[lug] outgoing port 220 exploit?
rm at fabula.de
rm at fabula.de
Mon Jan 19 09:45:47 MST 2004
On Mon, Jan 19, 2004 at 09:24:07AM -0700, David Anselmi wrote:
> As you've noticed, you can't sniff the packets if they are blocked by
> ipchains.
Depends? The OP most likely blocks these ports on his _outgoing_
interface (let's call it eth0 for now). You can still sniff on
the incomming interface (unless the packet is generated on the filtering host.

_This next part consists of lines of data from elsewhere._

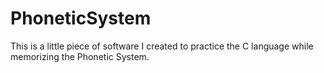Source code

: # PhoneticSystem
 This is a little piece of software I created to practice the C language while memorizing the Phonetic System.
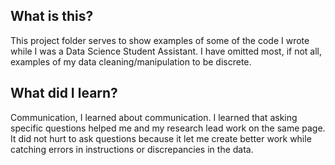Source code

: ## What is this?
This project folder serves to show examples of some of the code I wrote while I was a Data Science Student Assistant. I have omitted most, if not all, examples of my data cleaning/manipulation to be discrete.

## What did I learn?
Communication, I learned about communication. I learned that asking specific questions helped me and my research lead work on the same page. It did not hurt to ask questions because it let me create better work while catching errors in instructions or discrepancies in the data. 
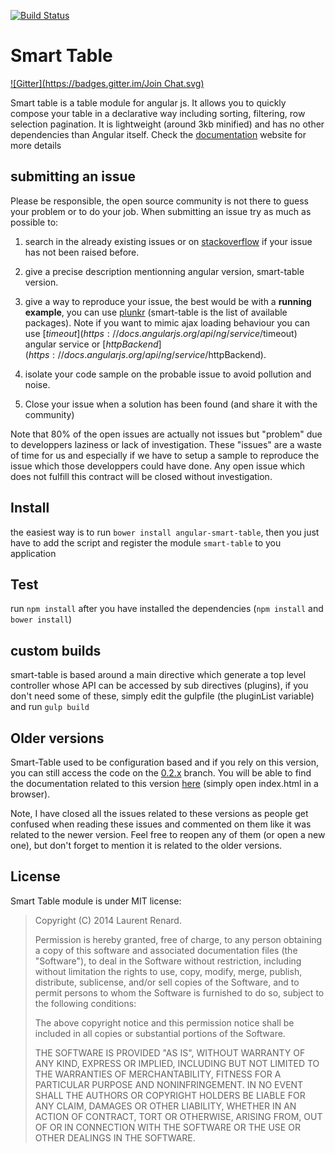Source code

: [![Build Status](https://travis-ci.org/lorenzofox3/Smart-Table.svg?branch=master)](https://travis-ci.org/lorenzofox3/Smart-Table)

# Smart Table
[![Gitter](https://badges.gitter.im/Join Chat.svg)](https://gitter.im/lorenzofox3/Smart-Table?utm_source=badge&utm_medium=badge&utm_campaign=pr-badge&utm_content=badge)

Smart table is a table module for angular js. It allows you to quickly compose your table in a declarative way including sorting, filtering, row selection pagination.
It is lightweight (around 3kb minified) and has no other dependencies than Angular itself.
Check the [documentation](http://lorenzofox3.github.io/smart-table-website/) website for more details

## submitting an issue

Please be responsible, the open source community is not there to guess your problem or to do your job. When submitting an issue try as much as possible to:

1. search in the already existing issues or on [stackoverflow](http://stackoverflow.com/questions/tagged/smart-table?sort=newest&pageSize=30) if your issue has not been raised before.

2. give a precise description mentionning angular version, smart-table version.

3. give a way to reproduce your issue, the best would be with a <strong>running example</strong>, you can use [plunkr](http://plnkr.co/) (smart-table is the list of available packages). Note if you want to mimic ajax loading behaviour you can use [$timeout](https://docs.angularjs.org/api/ng/service/$timeout) angular service or [$httpBackend](https://docs.angularjs.org/api/ng/service/$httpBackend).

4. isolate your code sample on the probable issue to avoid pollution and noise.

5. Close your issue when a solution has been found (and share it with the community)

Note that 80% of the open issues are actually not issues but "problem" due to developpers laziness or lack of investigation. These "issues" are a waste of time for us and especially if we have to setup a sample to reproduce the issue which those developpers could have done. Any open issue which does not fulfill this contract will be closed without investigation.

## Install

the easiest way is to run `bower install angular-smart-table`, then you just have to add the script and register the module `smart-table` to you application

## Test

run `npm install` after you have installed the dependencies (`npm install` and `bower install`)

## custom builds

smart-table is based around a main directive which generate a top level controller whose API can be accessed by sub directives
(plugins), if you don't need some of these, simply edit the gulpfile (the pluginList variable) and run `gulp build`

## Older versions

Smart-Table used to be configuration based and if you rely on this version, you can still access the code on the [0.2.x](https://github.com/lorenzofox3/Smart-Table/tree/vx.2.x) branch. You will be able to find the documentation related to this version
[here](https://github.com/lorenzofox3/smart-table-website) (simply open index.html in a browser).

Note, I have closed all the issues related to these versions as people get confused when reading these issues and commented on them like it was related to the newer version. Feel free to reopen any of them (or open a new one), but don't forget to mention it is related to the older versions.

## License

Smart Table module is under MIT license:

> Copyright (C) 2014 Laurent Renard.
>
> Permission is hereby granted, free of charge, to any person
> obtaining a copy of this software and associated documentation files
> (the "Software"), to deal in the Software without restriction,
> including without limitation the rights to use, copy, modify, merge,
> publish, distribute, sublicense, and/or sell copies of the Software,
> and to permit persons to whom the Software is furnished to do so,
> subject to the following conditions:
>
> The above copyright notice and this permission notice shall be
> included in all copies or substantial portions of the Software.
>
> THE SOFTWARE IS PROVIDED "AS IS", WITHOUT WARRANTY OF ANY KIND,
> EXPRESS OR IMPLIED, INCLUDING BUT NOT LIMITED TO THE WARRANTIES OF
> MERCHANTABILITY, FITNESS FOR A PARTICULAR PURPOSE AND
> NONINFRINGEMENT. IN NO EVENT SHALL THE AUTHORS OR COPYRIGHT HOLDERS
> BE LIABLE FOR ANY CLAIM, DAMAGES OR OTHER LIABILITY, WHETHER IN AN
> ACTION OF CONTRACT, TORT OR OTHERWISE, ARISING FROM, OUT OF OR IN
> CONNECTION WITH THE SOFTWARE OR THE USE OR OTHER DEALINGS IN THE
> SOFTWARE.
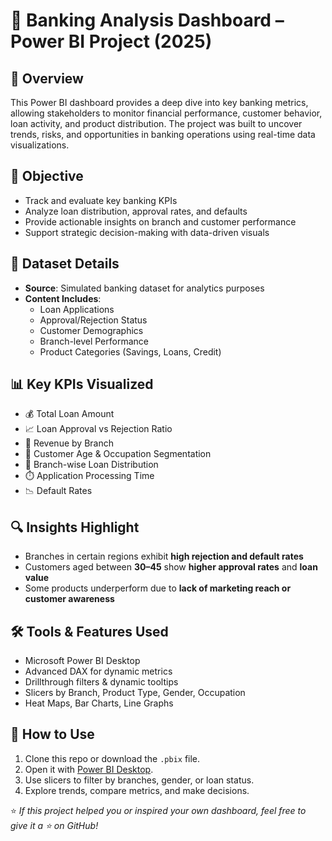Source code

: # 🏦 Banking Analysis Dashboard – Power BI Project (2025)

## 📝 Overview
This Power BI dashboard provides a deep dive into key banking metrics, allowing stakeholders to monitor financial performance, customer behavior, loan activity, and product distribution. The project was built to uncover trends, risks, and opportunities in banking operations using real-time data visualizations.

## 🎯 Objective
- Track and evaluate key banking KPIs
- Analyze loan distribution, approval rates, and defaults
- Provide actionable insights on branch and customer performance
- Support strategic decision-making with data-driven visuals

## 📁 Dataset Details
- **Source**: Simulated banking dataset for analytics purposes
- **Content Includes**:
  - Loan Applications
  - Approval/Rejection Status
  - Customer Demographics
  - Branch-level Performance
  - Product Categories (Savings, Loans, Credit)

## 📊 Key KPIs Visualized
- 💰 Total Loan Amount
- 📈 Loan Approval vs Rejection Ratio
- 🧾 Revenue by Branch
- 👥 Customer Age & Occupation Segmentation
- 🏢 Branch-wise Loan Distribution
- ⏱️ Application Processing Time
- 📉 Default Rates

## 🔍 Insights Highlight
- Branches in certain regions exhibit **high rejection and default rates**
- Customers aged between **30–45** show **higher approval rates** and **loan value**
- Some products underperform due to **lack of marketing reach or customer awareness**

## 🛠 Tools & Features Used
- Microsoft Power BI Desktop
- Advanced DAX for dynamic metrics
- Drillthrough filters & dynamic tooltips
- Slicers by Branch, Product Type, Gender, Occupation
- Heat Maps, Bar Charts, Line Graphs

## 🚀 How to Use
1. Clone this repo or download the `.pbix` file.
2. Open it with [Power BI Desktop](https://powerbi.microsoft.com/desktop/).
3. Use slicers to filter by branches, gender, or loan status.
4. Explore trends, compare metrics, and make decisions.

⭐ *If this project helped you or inspired your own dashboard, feel free to give it a ⭐ on GitHub!*
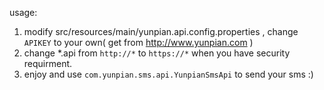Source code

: usage:

1. modify src/resources/main/yunpian.api.config.properties , change `APIKEY` to your own( get from http://www.yunpian.com )
2. change \*.api from  `http://*`  to   `https://*` when you have security requirment.
3. enjoy and use `com.yunpian.sms.api.YunpianSmsApi` to send your sms :)
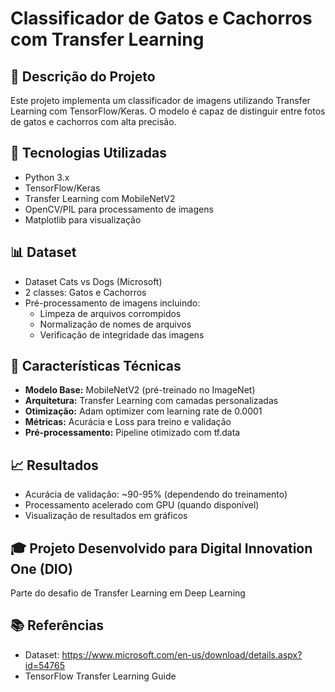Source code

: # Classificador de Gatos e Cachorros com Transfer Learning

## 🎯 Descrição do Projeto
Este projeto implementa um classificador de imagens utilizando Transfer Learning com TensorFlow/Keras. O modelo é capaz de distinguir entre fotos de gatos e cachorros com alta precisão.

## 🚀 Tecnologias Utilizadas
- Python 3.x
- TensorFlow/Keras
- Transfer Learning com MobileNetV2
- OpenCV/PIL para processamento de imagens
- Matplotlib para visualização

## 📊 Dataset
- Dataset Cats vs Dogs (Microsoft)
- 2 classes: Gatos e Cachorros
- Pré-processamento de imagens incluindo:
  - Limpeza de arquivos corrompidos
  - Normalização de nomes de arquivos
  - Verificação de integridade das imagens

## 🔧 Características Técnicas
- **Modelo Base:** MobileNetV2 (pré-treinado no ImageNet)
- **Arquitetura:** Transfer Learning com camadas personalizadas
- **Otimização:** Adam optimizer com learning rate de 0.0001
- **Métricas:** Acurácia e Loss para treino e validação
- **Pré-processamento:** Pipeline otimizado com tf.data

## 📈 Resultados
- Acurácia de validação: ~90-95% (dependendo do treinamento)
- Processamento acelerado com GPU (quando disponível)
- Visualização de resultados em gráficos

## 🎓 Projeto Desenvolvido para Digital Innovation One (DIO)
Parte do desafio de Transfer Learning em Deep Learning

## 📚 Referências
- Dataset: https://www.microsoft.com/en-us/download/details.aspx?id=54765
- TensorFlow Transfer Learning Guide
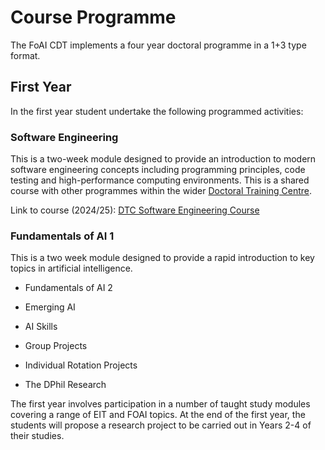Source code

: # Course Programme

The FoAI CDT implements a four year doctoral programme in a 1+3 type format.

## First Year

In the first year student undertake the following programmed activities: 

### Software Engineering

This is a two-week module designed to provide an introduction to modern software engineering concepts including programming principles, code testing and high-performance computing environments. This is a shared course with other programmes within the wider [Doctoral Training Centre](https://www.dtc.ox.ac.uk/). 

Link to course (2024/25): [DTC Software Engineering Course](https://train.rse.ox.ac.uk/event/18)

### Fundamentals of AI 1

This is a two week module designed to provide a rapid introduction to key topics in artificial intelligence. 

- Fundamentals of AI 2

- Emerging AI

- AI Skills

- Group Projects

- Individual Rotation Projects

- The DPhil Research


The first year involves participation in a number of taught study modules covering a range of EIT and FOAI topics. At the end of the first year, the students will propose a research project to be carried out in Years 2-4 of their studies.


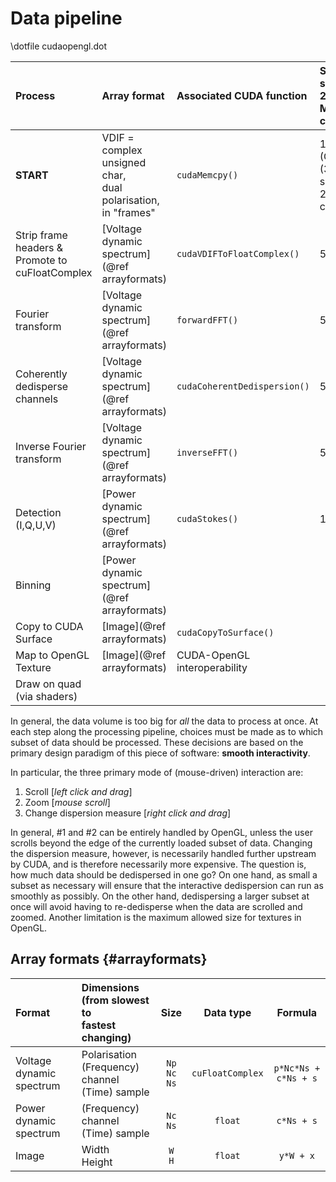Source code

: # Data pipeline

\dotfile cudaopengl.dot

| Process | Array format | Associated CUDA function | Size (1 second,<br>24 x 1.28 MHz channels) |
| :------ | :----- | :---------- | :------------ |
| **START** | VDIF =<br>complex unsigned char,<br>dual polarisation,<br>in "frames" | `cudaMemcpy()` | 125 MB (GPU)<br>(3 seconds, 24 coarse channels) |
| Strip frame headers &<br>Promote to cuFloatComplex | [Voltage dynamic spectrum](@ref arrayformats) | `cudaVDIFToFloatComplex()` | 500 MB |
| Fourier transform | [Voltage dynamic spectrum](@ref arrayformats) | `forwardFFT()` | 500 MB |
| Coherently dedisperse<br>channels | [Voltage dynamic spectrum](@ref arrayformats) | `cudaCoherentDedispersion()` | 500 MB |
| Inverse Fourier transform | [Voltage dynamic spectrum](@ref arrayformats) | `inverseFFT()` | 500 MB |
| Detection (I,Q,U,V) | [Power dynamic spectrum](@ref arrayformats) | `cudaStokes()` | 125 MB |
| Binning | [Power dynamic spectrum](@ref arrayformats) |  |  |
| Copy to CUDA Surface | [Image](@ref arrayformats) | `cudaCopyToSurface()` |  |
| Map to OpenGL Texture | [Image](@ref arrayformats) | CUDA-OpenGL interoperability |  |
| Draw on quad (via shaders) |  |  |  |

In general, the data volume is too big for *all* the data to process at once.
At each step along the processing pipeline, choices must be made as to which subset of data should be processed.
These decisions are based on the primary design paradigm of this piece of software: **smooth interactivity**.

In particular, the three primary mode of (mouse-driven) interaction are:

1. Scroll [*left click and drag*]
2. Zoom [*mouse scroll*]
3. Change dispersion measure [*right click and drag*]

In general, #1 and #2 can be entirely handled by OpenGL, unless the user scrolls beyond the edge of the currently loaded subset of data.
Changing the dispersion measure, however, is necessarily handled further upstream by CUDA, and is therefore necessarily more expensive.
The question is, how much data should be dedispersed in one go?
On one hand, as small a subset as necessary will ensure that the interactive dedispersion can run as smoothly as possibly.
On the other hand, dedispersing a larger subset at once will avoid having to re-dedisperse when the data are scrolled and zoomed.
Another limitation is the maximum allowed size for textures in OpenGL.

## Array formats {#arrayformats}

| Format | Dimensions (from slowest to<br>fastest changing) | Size | Data type | Formula |
| :----- | :----------------------------------------------- | :--: | :-------: | :-----: |
| Voltage dynamic spectrum | Polarisation <br> (Frequency) channel <br> (Time) sample | `Np`<br>`Nc`<br>`Ns` | `cuFloatComplex` | `p*Nc*Ns + c*Ns + s` |
| Power dynamic spectrum | (Frequency) channel <br> (Time) sample | `Nc`<br>`Ns` | `float` | `c*Ns + s` |
| Image | Width <br> Height | `W`<br> `H` | `float` | `y*W + x` |

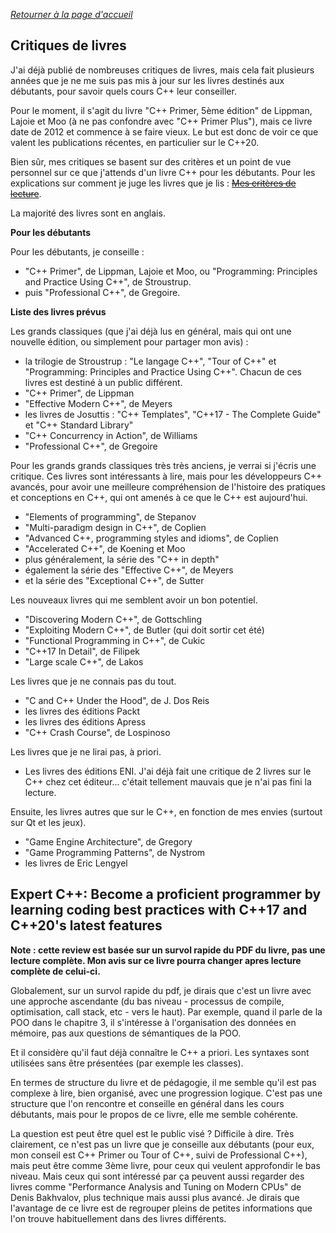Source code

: *[Retourner à la page d'accueil](README.md)*

## Critiques de livres

J'ai déjà publié de nombreuses critiques de livres, mais cela fait plusieurs années que je ne me suis pas mis à
jour sur les livres destinés aux débutants, pour savoir quels cours C++ leur conseiller.

Pour le moment, il s'agit du livre "C++ Primer, 5ème édition" de Lippman, Lajoie et Moo (à ne pas confondre avec "C++ Primer Plus"),
mais ce livre date de 2012 et commence à se faire vieux. Le but est donc de voir ce que valent les publications récentes,
en particulier sur le C++20.

Bien sûr, mes critiques se basent sur des critères et un point de vue personnel sur ce que j'attends d'un livre C++ pour
les débutants. Pour les explications sur comment je juge les livres que je lis : ~~[Mes critères de lecture](critiques-criteres.md)~~.

La majorité des livres sont en anglais.

**Pour les débutants**

Pour les débutants, je conseille :

- "C++ Primer", de Lippman, Lajoie et Moo, ou "Programming: Principles and Practice Using C++", de Stroustrup.
- puis "Professional C++", de Gregoire.

**Liste des livres prévus**

Les grands classiques (que j'ai déjà lus en général, mais qui ont une nouvelle édition, ou simplement pour partager mon avis) :

- la trilogie de Stroustrup : "Le langage C++", "Tour of C++" et "Programming: Principles and Practice Using C++". Chacun de ces
livres est destiné à un public différent.
- "C++ Primer", de Lippman
- "Effective Modern C++", de Meyers
- les livres de Josuttis : "C++ Templates", "C++17 - The Complete Guide" et "C++ Standard Library"
- "C++ Concurrency in Action", de Williams
- "Professional C++", de Gregoire

Pour les grands grands classiques très très anciens, je verrai si j'écris une critique. Ces livres sont intéressants à lire,
mais pour les développeurs C++ avancés, pour avoir une meilleure compréhension de l'histoire des pratiques et conceptions en C++,
qui ont amenés à ce que le C++ est aujourd'hui.

- "Elements of programming", de Stepanov
- "Multi-paradigm design in C++", de Coplien
- "Advanced C++, programming styles and idioms", de Coplien
- "Accelerated C++", de Koening et Moo
- plus généralement, la série des "C++ in depth"
- également la série des "Effective C++", de Meyers
- et la série des "Exceptional C++", de Sutter

Les nouveaux livres qui me semblent avoir un bon potentiel.

- "Discovering Modern C++", de Gottschling
- "Exploiting Modern C++", de Butler (qui doit sortir cet été)
- "Functional Programming in C++", de Cukic
- "C++17 In Detail", de Filipek
- "Large scale C++", de Lakos

Les livres que je ne connais pas du tout.

- "C and C++ Under the Hood", de J. Dos Reis
- les livres des éditions Packt
- les livres des éditions Apress
- "C++ Crash Course", de Lospinoso

Les livres que je ne lirai pas, à priori.

- Les livres des éditions ENI. J'ai déjà fait une critique de 2 livres sur le C++ chez cet éditeur... c'était tellement mauvais que
je n'ai pas fini la lecture.

Ensuite, les livres autres que sur le C++, en fonction de mes envies (surtout sur Qt et les jeux).

- "Game Engine Architecture", de Gregory
- "Game Programming Patterns", de Nystrom
- les livres de Eric Lengyel

## Expert C++: Become a proficient programmer by learning coding best practices with C++17 and C++20's latest features

**Note : cette review est basée sur un survol rapide du PDF du livre, pas une lecture complète. Mon avis sur ce livre pourra changer apres lecture complète de celui-ci.**

Globalement, sur un survol rapide du pdf, je dirais que c'est un livre avec une approche ascendante (du bas niveau - processus de compile, optimisation, call stack, etc - vers le haut). Par exemple, quand il parle de la POO dans le chapitre 3, il s'intéresse à l'organisation des données en mémoire, pas aux questions de sémantiques de la POO.

Et il considère qu'il faut déjà connaître le C++ a priori. Les syntaxes sont utilisées sans être présentées (par exemple les classes).

En termes de structure du livre et de pédagogie, il me semble qu'il est pas complexe à lire, bien organisé, avec une progression logique. C'est pas une structure que l'on rencontre et conseille en général dans les cours débutants, mais pour le propos de ce livre, elle me semble cohérente. 

La question est peut être quel est le public visé ? Difficile à dire. Très clairement, ce n'est pas un livre que je conseille aux débutants (pour eux, mon conseil est C++ Primer ou Tour of C++, suivi de Professional C++), mais peut être comme 3ème livre, pour ceux qui veulent approfondir le bas niveau. Mais ceux qui sont intéressé par ça peuvent aussi regarder des livres comme "Performance Analysis and Tuning on Modern CPUs" de Denis Bakhvalov, plus technique mais aussi plus avancé. Je dirais que l'avantage de ce livre est de regrouper pleins de petites informations que l'on trouve habituellement dans des livres différents.

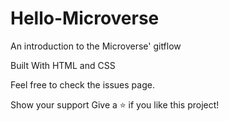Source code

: # Hello-Microverse
An introduction to the Microverse' gitflow

Built With
HTML and
CSS

Feel free to check the issues page.

Show your support
Give a ⭐️ if you like this project!
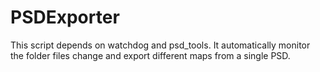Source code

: # PSDExporter

This script depends on watchdog and psd_tools.
It automatically monitor the folder files change and export different maps from a single PSD.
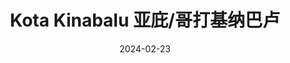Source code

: ---
title: Kota Kinabalu 亚庇/哥打基纳巴卢
description: Kota Kinabalu, Sabah, Malaysia 
date: 2024-02-23
weight: 3
resources:
    - src: DSCF3539_cover.JPG
      params:
          cover: true
---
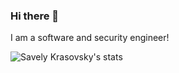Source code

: ### Hi there 👋

I am a software and security engineer!

![Savely Krasovsky's stats](https://github-readme-stats.vercel.app/api?username=L11R&show_icons=true&theme=tokyonight)

<!--
**L11R/L11R** is a ✨ _special_ ✨ repository because its `README.md` (this file) appears on your GitHub profile.

Here are some ideas to get you started:

- 🔭 I’m currently working on ...
- 🌱 I’m currently learning ...
- 👯 I’m looking to collaborate on ...
- 🤔 I’m looking for help with ...
- 💬 Ask me about ...
- 📫 How to reach me: ...
- 😄 Pronouns: ...
- ⚡ Fun fact: ...
-->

> They wouldn't tell you anything more than the ipchains logs
> tell you anyway - src/dst ip/port - since they aren't actually going
> out. If you want to find out what the session is trying to do, open the
> firewall and let it out. Then you can capture the whole session and
> probably figure out quite a bit.
Autsch. I'd hate to open up my firewall for debugging. Esp. when i have
the suspicion that something is rotten ...
How about:
ifconfig lo:1 192.168.n.n
(pick some network that the outgoing connection is trying to reach).
Then you can use 'tcpdump -i lo:1 -w dumpfile' to study the packets ...
> It is also problematic to figure out which process is trying to open the
> connection. strace would tell you, if you knew which program to trace.
> lsof will tell you, if you manage to run it while the socket it open.
> Looking below the IP stack (where ipchains and tcpdump operate) won't
> tell you. I don't see anything in /proc that connects processes to
> sockets (not that I know what everything there means).
'netstat -paunte' should show you the pid of the process ...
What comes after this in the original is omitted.